- [EXERCISE DETAILS]:
Go through the entries below and print, exactly, the lines starting at the one with "Briefs, 2024. （在投）" and ending at the one with "IEEE, 2023: 184-189.", keeping both ends and no others.

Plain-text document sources
+ + + + +
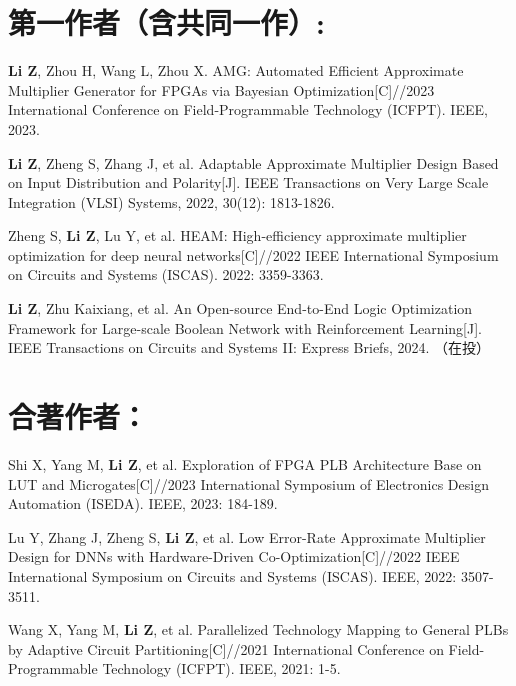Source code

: \section*{第一作者（含共同一作）:}
\begin{enumerate}[label={[\arabic*]}]
  \item \textbf{Li Z}, Zhou H, Wang L, Zhou X. AMG: Automated Efficient Approximate Multiplier Generator for FPGAs via Bayesian Optimization[C]//2023 International Conference on Field-Programmable Technology (ICFPT). IEEE, 2023.
  \item \textbf{Li Z}, Zheng S, Zhang J, et al. Adaptable Approximate Multiplier Design Based on Input Distribution and Polarity[J]. IEEE Transactions on Very Large Scale Integration (VLSI) Systems, 2022, 30(12): 1813-1826.
  \item Zheng S, \textbf{Li Z}, Lu Y, et al. HEAM: High-efficiency approximate multiplier optimization for deep neural networks[C]//2022 IEEE International Symposium on Circuits and Systems (ISCAS). 2022: 3359-3363.
  \item \textbf{Li Z}, Zhu Kaixiang, et al. An Open-source End-to-End Logic Optimization Framework for Large-scale Boolean Network with Reinforcement Learning[J]. IEEE Transactions on Circuits and Systems II: Express Briefs, 2024. （在投）
\end{enumerate}

\vspace{5pt}
\section*{合著作者：}
\begin{enumerate}[label={[\arabic*]}]
  \item Shi X, Yang M, \textbf{Li Z}, et al. Exploration of FPGA PLB Architecture Base on LUT and Microgates[C]//2023 International Symposium of Electronics Design Automation (ISEDA). IEEE, 2023: 184-189.
  \item Lu Y, Zhang J, Zheng S, \textbf{Li Z}, et al. Low Error-Rate Approximate Multiplier Design for DNNs with Hardware-Driven Co-Optimization[C]//2022 IEEE International Symposium on Circuits and Systems (ISCAS). IEEE, 2022: 3507-3511.
  \item Wang X, Yang M, \textbf{Li Z}, et al. Parallelized Technology Mapping to General PLBs by Adaptive Circuit Partitioning[C]//2021 International Conference on Field-Programmable Technology (ICFPT). IEEE, 2021: 1-5.
\end{enumerate}

\fi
+ + + + +
- [EXPECTED ANSWER]:
  \item \textbf{Li Z}, Zhu Kaixiang, et al. An Open-source End-to-End Logic Optimization Framework for Large-scale Boolean Network with Reinforcement Learning[J]. IEEE Transactions on Circuits and Systems II: Express Briefs, 2024. （在投）
\end{enumerate}

\vspace{5pt}
\section*{合著作者：}
\begin{enumerate}[label={[\arabic*]}]
  \item Shi X, Yang M, \textbf{Li Z}, et al. Exploration of FPGA PLB Architecture Base on LUT and Microgates[C]//2023 International Symposium of Electronics Design Automation (ISEDA). IEEE, 2023: 184-189.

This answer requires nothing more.